§ Try it
In the data below, how many lines contain the word "statistic"? Answer with the number alone.

§ Information supplied
----
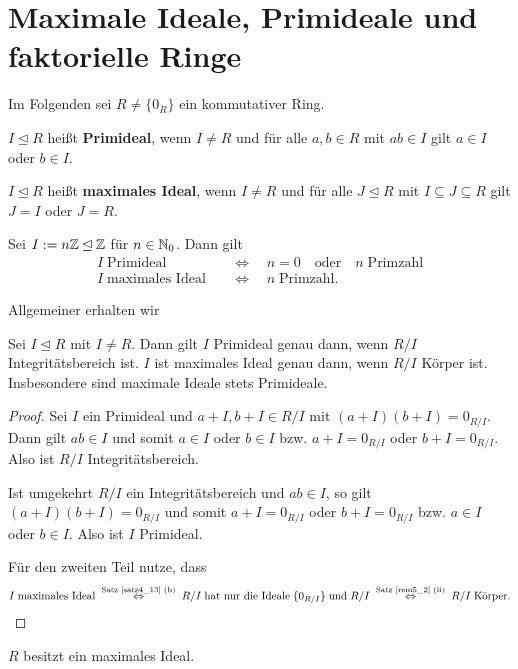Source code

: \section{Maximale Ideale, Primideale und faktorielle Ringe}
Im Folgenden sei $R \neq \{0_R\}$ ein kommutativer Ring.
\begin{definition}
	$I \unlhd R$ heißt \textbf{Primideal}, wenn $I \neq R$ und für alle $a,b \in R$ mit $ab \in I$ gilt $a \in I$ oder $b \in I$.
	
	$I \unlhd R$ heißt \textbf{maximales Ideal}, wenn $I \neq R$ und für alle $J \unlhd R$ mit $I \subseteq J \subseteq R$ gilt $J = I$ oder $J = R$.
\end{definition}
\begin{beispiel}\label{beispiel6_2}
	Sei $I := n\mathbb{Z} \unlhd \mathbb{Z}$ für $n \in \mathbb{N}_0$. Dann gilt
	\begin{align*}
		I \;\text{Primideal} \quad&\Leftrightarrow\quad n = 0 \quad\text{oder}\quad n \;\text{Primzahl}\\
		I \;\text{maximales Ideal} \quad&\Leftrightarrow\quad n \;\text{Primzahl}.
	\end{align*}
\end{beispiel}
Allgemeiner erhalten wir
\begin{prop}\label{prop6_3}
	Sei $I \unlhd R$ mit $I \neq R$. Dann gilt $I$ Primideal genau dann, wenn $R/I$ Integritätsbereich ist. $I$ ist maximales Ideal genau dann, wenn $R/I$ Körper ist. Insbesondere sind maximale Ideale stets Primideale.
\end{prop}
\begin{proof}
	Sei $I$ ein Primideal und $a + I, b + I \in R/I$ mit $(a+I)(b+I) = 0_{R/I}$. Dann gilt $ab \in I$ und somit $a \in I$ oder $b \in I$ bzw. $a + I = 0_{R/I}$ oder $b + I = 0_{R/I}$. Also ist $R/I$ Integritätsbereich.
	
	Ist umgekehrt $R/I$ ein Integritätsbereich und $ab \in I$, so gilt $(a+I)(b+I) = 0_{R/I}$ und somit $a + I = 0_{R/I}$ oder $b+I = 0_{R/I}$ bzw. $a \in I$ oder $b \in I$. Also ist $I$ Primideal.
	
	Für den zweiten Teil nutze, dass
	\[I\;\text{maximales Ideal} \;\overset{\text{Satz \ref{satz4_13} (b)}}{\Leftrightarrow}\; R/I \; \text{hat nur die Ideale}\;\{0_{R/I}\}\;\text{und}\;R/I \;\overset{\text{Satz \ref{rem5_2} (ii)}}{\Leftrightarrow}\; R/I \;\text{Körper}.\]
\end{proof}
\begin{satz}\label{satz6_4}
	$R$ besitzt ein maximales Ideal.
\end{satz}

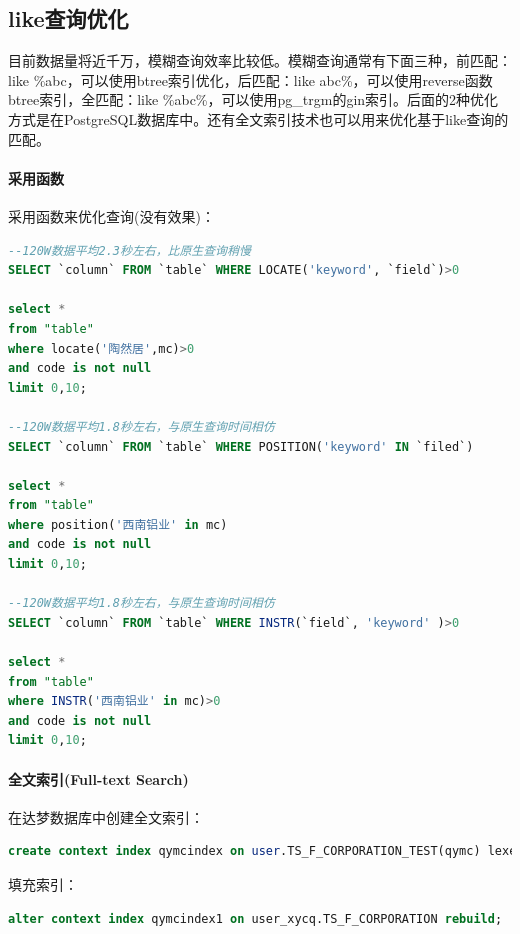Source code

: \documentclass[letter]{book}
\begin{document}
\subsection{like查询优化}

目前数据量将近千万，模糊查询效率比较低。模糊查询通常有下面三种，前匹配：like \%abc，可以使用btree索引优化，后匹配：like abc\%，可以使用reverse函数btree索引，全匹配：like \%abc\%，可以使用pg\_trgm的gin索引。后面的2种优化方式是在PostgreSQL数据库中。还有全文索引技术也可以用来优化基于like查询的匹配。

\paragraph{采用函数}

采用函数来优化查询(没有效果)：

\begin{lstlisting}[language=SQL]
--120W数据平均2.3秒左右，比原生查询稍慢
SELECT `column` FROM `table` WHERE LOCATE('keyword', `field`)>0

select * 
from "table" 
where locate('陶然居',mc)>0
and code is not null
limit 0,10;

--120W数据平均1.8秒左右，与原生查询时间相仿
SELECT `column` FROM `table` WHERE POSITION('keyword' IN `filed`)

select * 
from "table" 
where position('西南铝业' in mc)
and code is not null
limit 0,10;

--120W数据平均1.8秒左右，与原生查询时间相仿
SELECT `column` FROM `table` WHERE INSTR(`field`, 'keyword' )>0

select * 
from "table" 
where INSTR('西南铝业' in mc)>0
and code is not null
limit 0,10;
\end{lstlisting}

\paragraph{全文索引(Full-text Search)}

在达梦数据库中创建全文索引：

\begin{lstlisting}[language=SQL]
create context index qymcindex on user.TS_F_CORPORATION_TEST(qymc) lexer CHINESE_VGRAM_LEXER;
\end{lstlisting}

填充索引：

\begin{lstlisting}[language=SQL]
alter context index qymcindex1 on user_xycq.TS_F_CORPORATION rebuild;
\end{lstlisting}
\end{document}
----
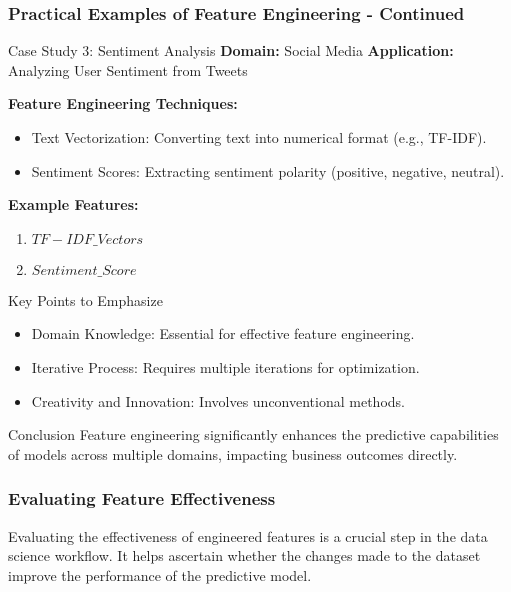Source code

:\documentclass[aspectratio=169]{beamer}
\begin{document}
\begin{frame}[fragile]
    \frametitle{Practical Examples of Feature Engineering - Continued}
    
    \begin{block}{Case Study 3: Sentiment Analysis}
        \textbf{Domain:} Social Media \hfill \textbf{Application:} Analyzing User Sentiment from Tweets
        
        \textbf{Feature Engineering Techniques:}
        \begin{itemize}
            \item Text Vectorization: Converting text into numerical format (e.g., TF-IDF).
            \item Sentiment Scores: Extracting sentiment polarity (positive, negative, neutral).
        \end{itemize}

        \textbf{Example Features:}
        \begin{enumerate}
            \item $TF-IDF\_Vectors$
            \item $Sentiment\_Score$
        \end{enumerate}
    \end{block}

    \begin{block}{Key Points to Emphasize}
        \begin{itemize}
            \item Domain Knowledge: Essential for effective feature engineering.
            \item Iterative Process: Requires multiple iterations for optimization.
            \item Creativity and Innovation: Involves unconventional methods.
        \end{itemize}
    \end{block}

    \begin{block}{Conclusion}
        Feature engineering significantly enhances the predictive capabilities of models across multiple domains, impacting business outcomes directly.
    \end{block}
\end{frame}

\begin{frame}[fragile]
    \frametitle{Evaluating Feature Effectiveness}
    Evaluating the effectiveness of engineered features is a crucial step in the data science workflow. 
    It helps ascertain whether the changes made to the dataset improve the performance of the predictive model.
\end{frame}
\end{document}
----
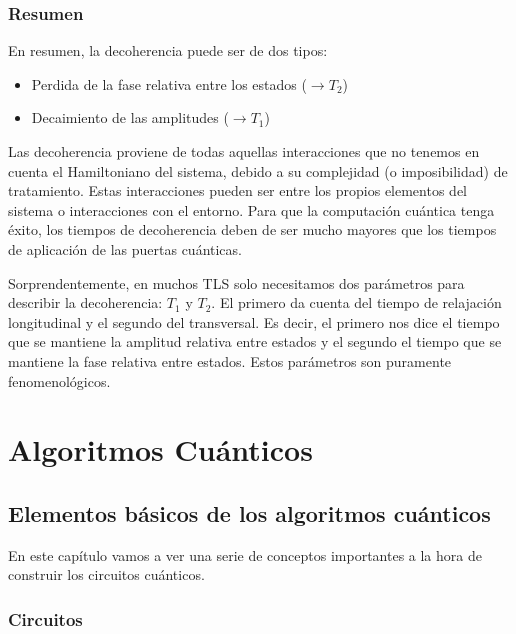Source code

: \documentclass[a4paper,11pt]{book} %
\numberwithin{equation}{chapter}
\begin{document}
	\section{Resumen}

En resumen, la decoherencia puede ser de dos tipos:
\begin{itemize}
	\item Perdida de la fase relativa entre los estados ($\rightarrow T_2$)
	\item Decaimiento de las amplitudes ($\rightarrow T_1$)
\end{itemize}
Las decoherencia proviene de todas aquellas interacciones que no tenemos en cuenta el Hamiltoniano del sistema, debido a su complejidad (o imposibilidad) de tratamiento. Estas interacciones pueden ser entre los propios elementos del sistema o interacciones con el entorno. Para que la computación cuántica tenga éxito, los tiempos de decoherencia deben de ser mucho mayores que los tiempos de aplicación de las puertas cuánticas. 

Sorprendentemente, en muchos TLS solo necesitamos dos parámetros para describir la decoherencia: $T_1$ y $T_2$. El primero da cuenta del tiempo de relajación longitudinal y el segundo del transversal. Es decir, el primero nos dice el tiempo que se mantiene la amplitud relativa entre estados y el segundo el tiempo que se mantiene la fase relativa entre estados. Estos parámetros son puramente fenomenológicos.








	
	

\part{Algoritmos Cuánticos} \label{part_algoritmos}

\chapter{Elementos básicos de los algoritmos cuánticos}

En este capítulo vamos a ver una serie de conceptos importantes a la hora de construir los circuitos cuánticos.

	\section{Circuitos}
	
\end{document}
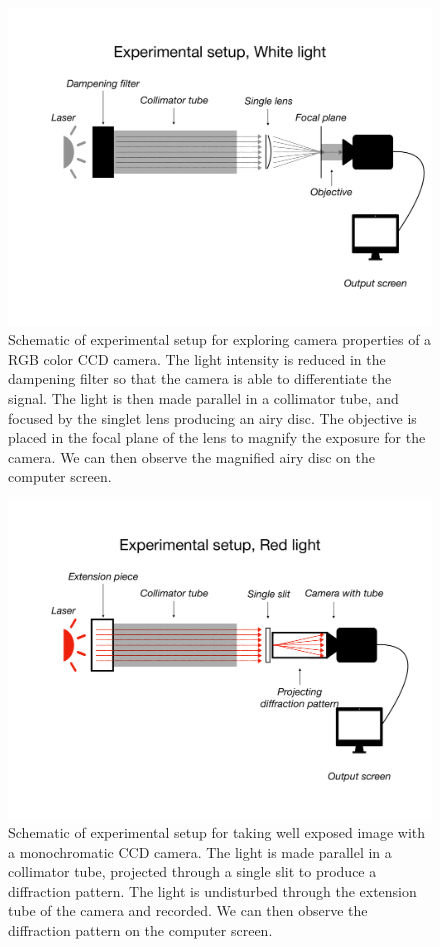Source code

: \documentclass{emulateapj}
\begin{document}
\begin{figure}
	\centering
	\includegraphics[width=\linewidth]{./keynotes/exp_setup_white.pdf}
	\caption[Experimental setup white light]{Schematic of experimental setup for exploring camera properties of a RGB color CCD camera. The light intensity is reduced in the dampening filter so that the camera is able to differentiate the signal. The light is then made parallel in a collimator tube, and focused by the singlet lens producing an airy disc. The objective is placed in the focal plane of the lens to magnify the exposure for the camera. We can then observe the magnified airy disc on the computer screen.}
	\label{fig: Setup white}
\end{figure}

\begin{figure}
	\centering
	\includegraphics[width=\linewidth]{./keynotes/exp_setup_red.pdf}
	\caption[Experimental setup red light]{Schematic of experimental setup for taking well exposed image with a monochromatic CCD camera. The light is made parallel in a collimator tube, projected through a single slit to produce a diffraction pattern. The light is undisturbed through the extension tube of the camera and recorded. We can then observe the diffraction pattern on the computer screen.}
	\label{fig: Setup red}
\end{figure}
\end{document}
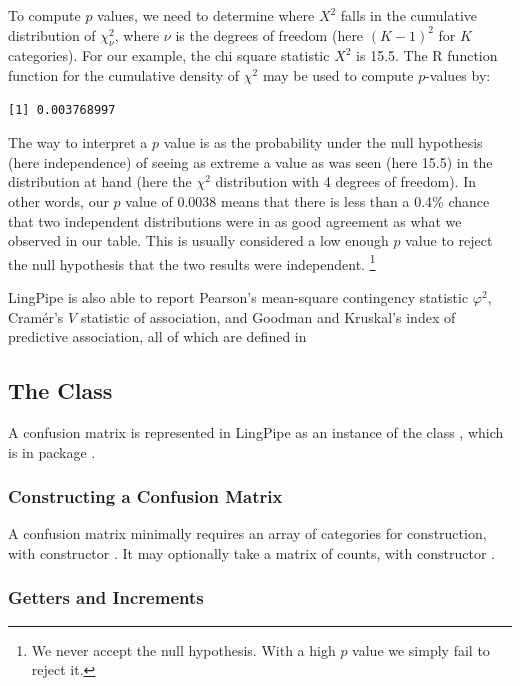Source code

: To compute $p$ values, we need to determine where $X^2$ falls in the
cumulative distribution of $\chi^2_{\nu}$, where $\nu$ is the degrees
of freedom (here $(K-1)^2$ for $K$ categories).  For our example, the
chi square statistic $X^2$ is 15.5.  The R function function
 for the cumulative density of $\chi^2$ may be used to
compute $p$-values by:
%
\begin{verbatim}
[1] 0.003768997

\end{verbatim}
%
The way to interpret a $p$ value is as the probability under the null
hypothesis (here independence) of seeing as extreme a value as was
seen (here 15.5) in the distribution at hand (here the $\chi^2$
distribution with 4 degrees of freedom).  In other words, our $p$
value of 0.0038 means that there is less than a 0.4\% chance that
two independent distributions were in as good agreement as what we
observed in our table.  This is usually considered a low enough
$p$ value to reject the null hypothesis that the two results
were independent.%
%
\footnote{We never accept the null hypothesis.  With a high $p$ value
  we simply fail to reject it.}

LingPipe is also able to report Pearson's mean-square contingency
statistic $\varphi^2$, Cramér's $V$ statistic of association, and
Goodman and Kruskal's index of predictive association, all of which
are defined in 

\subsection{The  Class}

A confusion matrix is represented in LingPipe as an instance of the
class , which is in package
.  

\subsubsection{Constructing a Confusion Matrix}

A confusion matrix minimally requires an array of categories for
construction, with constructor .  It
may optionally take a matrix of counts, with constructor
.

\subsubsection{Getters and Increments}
----
§ Written response
2